Professional boxing record
- Total: 18
- Wins: 5
- By knockout: 4
- Losses: 11
- By knockout: 11
- Draws: 2

Kickboxing record
- Total: 74
- Wins: 66
- Losses: 8

Mixed martial arts record
- Total: 36
- Wins: 20
- By knockout: 13
- By submission: 6
- By decision: 1
- Losses: 16
- By knockout: 9
- By submission: 5
- By decision: 1
- By disqualification: 1

Other information
- Boxing record from BoxRec
- Mixed martial arts record from Sherdog

= Patrick Smith (fighter) =

American kickboxer, martial artist, and mixed martial artist (1963–2019)

Patrick Smith (August 28, 1963 – June 18, 2019) was an American kickboxer and mixed martial artist. He started his mixed martial arts career by participating in the first two Ultimate Fighting Championship events.

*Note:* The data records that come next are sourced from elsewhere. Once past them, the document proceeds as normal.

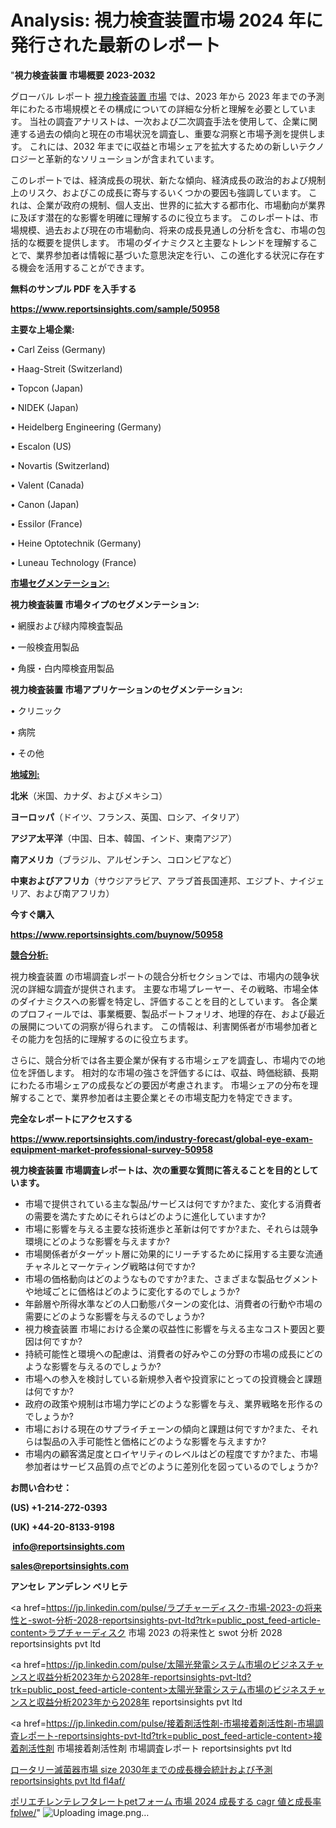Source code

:# Analysis: 視力検査装置市場 2024 年に発行された最新のレポート

"<strong>視力検査装置 市場概要 2023-2032</strong>

グローバル レポート <a href=https://www.reportsinsights.com/sample/50958>視力検査装置 市場</a> では、2023 年から 2023 年までの予測年にわたる市場規模とその構成についての詳細な分析と理解を必要としています。 当社の調査アナリストは、一次および二次調査手法を使用して、企業に関連する過去の傾向と現在の市場状況を調査し、重要な洞察と市場予測を提供します。 これには、2032 年までに収益と市場シェアを拡大​​するための新しいテクノロジーと革新的なソリューションが含まれています。

このレポートでは、経済成長の現状、新たな傾向、経済成長の政治的および規制上のリスク、およびこの成長に寄与するいくつかの要因も強調しています。 これは、企業が政府の規制、個人支出、世界的に拡大する都市化、市場動向が業界に及ぼす潜在的な影響を明確に理解するのに役立ちます。 このレポートは、市場規模、過去および現在の市場動向、将来の成長見通しの分析を含む、市場の包括的な概要を提供します。 市場のダイナミクスと主要なトレンドを理解することで、業界参加者は情報に基づいた意思決定を行い、この進化する状況に存在する機会を活用することができます。

<strong><b>無料のサンプル PDF を入手する</b></strong>

<a href=https://www.reportsinsights.com/sample/50958><strong><u>https://www.reportsinsights.com/sample/50958</u></strong></a>

<strong>主要な上場企業:</strong>

• Carl Zeiss (Germany)

• Haag-Streit (Switzerland)

• Topcon (Japan)

• NIDEK (Japan)

• Heidelberg Engineering (Germany)

• Escalon (US)

• Novartis (Switzerland)

• Valent (Canada)

• Canon (Japan)

• Essilor (France)

• Heine Optotechnik (Germany)

• Luneau Technology (France)

<strong><u>市場セグメンテーション</u></strong><strong><u>:</u></strong>

<strong>視力検査装置 市場タイプのセグメンテーション:</strong>

• 網膜および緑内障検査製品

• 一般検査用製品

• 角膜・白内障検査用製品

<strong>視力検査装置 市場アプリケーションのセグメンテーション:</strong>

• クリニック

• 病院

• その他

<strong><u>地域別</u></strong><strong><u>:</u></strong>

<strong>北米</strong>（米国、カナダ、およびメキシコ）

<strong>ヨーロッパ</strong>（ドイツ、フランス、英国、ロシア、イタリア）

<strong>アジア太平洋</strong>（中国、日本、韓国、インド、東南アジア）

<strong>南アメリカ</strong>（ブラジル、アルゼンチン、コロンビアなど）

<strong>中東およびアフリカ</strong>（サウジアラビア、アラブ首長国連邦、エジプト、ナイジェリア、および南アフリカ）

<strong>今すぐ購入</strong>

<a href=https://www.reportsinsights.com/buynow/50958><strong><u>https://www.reportsinsights.com/buynow/50958</u></strong></a>

<strong><u>競合分析:</u></strong>

視力検査装置 の市場調査レポートの競合分析セクションでは、市場内の競争状況の詳細な調査が提供されます。 主要な市場プレーヤー、その戦略、市場全体のダイナミクスへの影響を特定し、評価することを目的としています。 各企業のプロフィールでは、事業概要、製品ポートフォリオ、地理的存在、および最近の展開についての洞察が得られます。 この情報は、利害関係者が市場参加者とその能力を包括的に理解するのに役立ちます。

さらに、競合分析では各主要企業が保有する市場シェアを調査し、市場内での地位を評価します。 相対的な市場の強さを評価するには、収益、時価総額、長期にわたる市場シェアの成長などの要因が考慮されます。 市場シェアの分布を理解することで、業界参加者は主要企業とその市場支配力を特定できます。

<strong>完全なレポートにアクセスする</strong>

<a href=https://www.reportsinsights.com/industry-forecast/global-eye-exam-equipment-market-professional-survey-50958><strong><u><b>https://www.reportsinsights.com/industry-forecast/global-eye-exam-equipment-market-professional-survey-50958</b></u></strong></a>

<strong><b>視力検査装置 市場調査レポートは、次の重要な質問に答えることを目的としています。</b></strong>
<ul>
  <li>市場で提供されている主な製品/サービスは何ですか?また、変化する消費者の需要を満たすためにそれらはどのように進化していますか?</li>
  <li>市場に影響を与える主要な技術進歩と革新は何ですか?また、それらは競争環境にどのような影響を与えますか?</li>
  <li>市場関係者がターゲット層に効果的にリーチするために採用する主要な流通チャネルとマーケティング戦略は何ですか?</li>
  <li>市場の価格動向はどのようなものですか?また、さまざまな製品セグメントや地域ごとに価格はどのように変化するのでしょうか?</li>
  <li>年齢層や所得水準などの人口動態パターンの変化は、消費者の行動や市場の需要にどのような影響を与えるのでしょうか?</li>
  <li>視力検査装置 市場における企業の収益性に影響を与える主なコスト要因と要因は何ですか?</li>
  <li>持続可能性と環境への配慮は、消費者の好みやこの分野の市場の成長にどのような影響を与えるのでしょうか?</li>
  <li>市場への参入を検討している新規参入者や投資家にとっての投資機会と課題は何ですか?</li>
  <li>政府の政策や規制は市場力学にどのような影響を与え、業界戦略を形作るのでしょうか?</li>
  <li>市場における現在のサプライチェーンの傾向と課題は何ですか?また、それらは製品の入手可能性と価格にどのような影響を与えますか?</li>
  <li>市場内の顧客満足度とロイヤリティのレベルはどの程度ですか?また、市場参加者はサービス品質の点でどのように差別化を図っているのでしょうか?</li>
</ul>
<strong>お問い合わせ：</strong>

<strong>(US) +1-214-272-0393</strong>

<strong>(UK) +44-20-8133-9198</strong>

<strong> </strong><a href=info@reportsinsights.com><strong><u>info@reportsinsights.com</u></strong></a>

<a href=sales@reportsinsights.com><strong><u>sales@reportsinsights.com</u></strong></a>

<strong>アンセレ アンデレン ベリヒテ</strong>

<a href=https://jp.linkedin.com/pulse/ラプチャーディスク-市場-2023-の将来性と-swot-分析-2028-reportsinsights-pvt-ltd?trk=public_post_feed-article-content>ラプチャーディスク 市場 2023 の将来性と swot 分析 2028 reportsinsights pvt ltd</a>

<a href=https://jp.linkedin.com/pulse/太陽光発電システム市場のビジネスチャンスと収益分析2023年から2028年-reportsinsights-pvt-ltd?trk=public_post_feed-article-content>太陽光発電システム市場のビジネスチャンスと収益分析2023年から2028年 reportsinsights pvt ltd</a>

<a href=https://jp.linkedin.com/pulse/接着剤活性剤-市場接着剤活性剤-市場調査レポート-reportsinsights-pvt-ltd?trk=public_post_feed-article-content>接着剤活性剤 市場接着剤活性剤 市場調査レポート reportsinsights pvt ltd</a>

<a href=https://www.linkedin.com/pulse/ロータリー滅菌器市場-size-2030年までの成長機会統計および予測-reportsinsights-pvt-ltd-fl4af/>ロータリー滅菌器市場 size 2030年までの成長機会統計および予測 reportsinsights pvt ltd fl4af/</a>

<a href=https://www.linkedin.com/pulse/ポリエチレンテレフタレートpetフォーム-市場-2024-成長する-cagr-値と成長率-fplwe/>ポリエチレンテレフタレートpetフォーム 市場 2024 成長する cagr 値と成長率 fplwe/</a>"
![Uploading image.png…]()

He was a 3rd degree black belt in Tae Kwon Do and also held a black belt in Hapkido, Kempo Karate, and Tang Soo Do. In 1993, Smith was ranked No. 1 as a Super Heavyweight Kickboxer in the United States and held a ranking of No. 5 internationally. He was the 1993 Enshin Karate Sabaki Challenge Heavyweight champion, an annual full contact karate tournament held in Denver which allows grabs, sweeps and throws, and competed in the 1993 Seidokaikan full contact Karate World Cup tournament in Japan.

==Kickboxing career==
Patrick Smith first rose to fame in the US for his kickboxing prowess. In 1994 he entered the K-1 Grand Prix '94 where he caused one of the biggest upsets in K-1 history by flooring three times and subsequently knocking out legendary karateka and future K-1 star Andy Hug with an uppercut after just 19 seconds of the first round in their quarterfinal match. Smith was unable to build on this success as he was soundly defeated by eventual champion Peter Aerts in the semifinals. Some pundits, most notoriously Dave Meltzer, have expressed their belief that Hug's loss was a fight fixed in order to increase Smith's popularity.

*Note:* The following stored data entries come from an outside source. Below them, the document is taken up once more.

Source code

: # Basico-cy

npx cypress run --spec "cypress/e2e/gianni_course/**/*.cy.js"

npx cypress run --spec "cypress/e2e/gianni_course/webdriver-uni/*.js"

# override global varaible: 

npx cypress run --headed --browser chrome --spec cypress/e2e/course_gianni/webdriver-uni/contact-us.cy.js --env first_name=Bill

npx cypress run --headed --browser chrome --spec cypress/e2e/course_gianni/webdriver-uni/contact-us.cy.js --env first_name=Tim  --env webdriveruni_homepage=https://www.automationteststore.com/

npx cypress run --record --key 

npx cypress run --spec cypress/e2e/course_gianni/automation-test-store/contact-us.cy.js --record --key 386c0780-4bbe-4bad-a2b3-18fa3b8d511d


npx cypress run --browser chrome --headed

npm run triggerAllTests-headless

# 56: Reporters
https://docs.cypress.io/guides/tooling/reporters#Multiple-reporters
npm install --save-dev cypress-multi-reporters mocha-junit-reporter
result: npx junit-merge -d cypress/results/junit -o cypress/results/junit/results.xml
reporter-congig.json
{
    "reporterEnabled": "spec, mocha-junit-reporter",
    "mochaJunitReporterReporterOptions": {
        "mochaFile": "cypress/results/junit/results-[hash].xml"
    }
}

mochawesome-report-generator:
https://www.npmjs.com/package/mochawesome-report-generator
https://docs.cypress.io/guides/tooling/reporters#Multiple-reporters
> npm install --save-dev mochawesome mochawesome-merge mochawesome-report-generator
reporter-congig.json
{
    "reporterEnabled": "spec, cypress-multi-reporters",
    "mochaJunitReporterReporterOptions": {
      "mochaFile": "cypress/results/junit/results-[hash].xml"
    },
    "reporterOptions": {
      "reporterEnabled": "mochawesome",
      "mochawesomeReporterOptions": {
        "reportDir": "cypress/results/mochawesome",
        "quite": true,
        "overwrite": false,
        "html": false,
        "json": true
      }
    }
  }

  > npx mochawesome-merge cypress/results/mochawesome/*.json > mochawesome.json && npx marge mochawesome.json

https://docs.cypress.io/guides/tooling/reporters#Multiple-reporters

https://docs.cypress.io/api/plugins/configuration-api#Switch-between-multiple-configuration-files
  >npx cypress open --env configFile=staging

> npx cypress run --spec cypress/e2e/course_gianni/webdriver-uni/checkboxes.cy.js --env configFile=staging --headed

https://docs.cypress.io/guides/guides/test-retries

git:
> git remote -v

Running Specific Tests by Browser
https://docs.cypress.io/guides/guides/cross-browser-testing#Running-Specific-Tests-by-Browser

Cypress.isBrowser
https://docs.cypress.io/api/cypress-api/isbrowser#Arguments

After the Hug victory, Smith's K-1 career never took off. He lost to Andy Hug in a rematch at the K-1 Revenge event and then failed to qualify for the following year's K-1 Grand Prix at K-1 Grand Prix '95 Opening Battle. His last match in K-1 was against rising local star Musashi, a match he lost by KO, and he was released from his K-1 contract, finishing 1 and 4 with the organization. Despite little international success, Smith had more success at home, accumulating an overall 66-8 kickboxing record by the time he retired in 2000.

==Mixed martial arts career==

===Ultimate Fighting Championship===
Smith participated the first Ultimate Fighting Championship event, UFC 1, in November 1993. The event featured an eight-man single-elimination tournament with very few rules, awarding $50,000 to the winner. Art Davie, the promoter, placed advertisements in martial arts magazines and sent letters to anyone in any martial arts directory he could find to recruit competitors for the event. With the event being held in Smith's hometown of Denver, he was an easy addition. Smith's first and only match was against shoot wrestler Ken Shamrock, who took Smith down easily and submitted him with a heel hook. The fans in Denver booed heavily as they were unaware of the submission rules and were displeased with the fact that the match ended so quickly without a knockout.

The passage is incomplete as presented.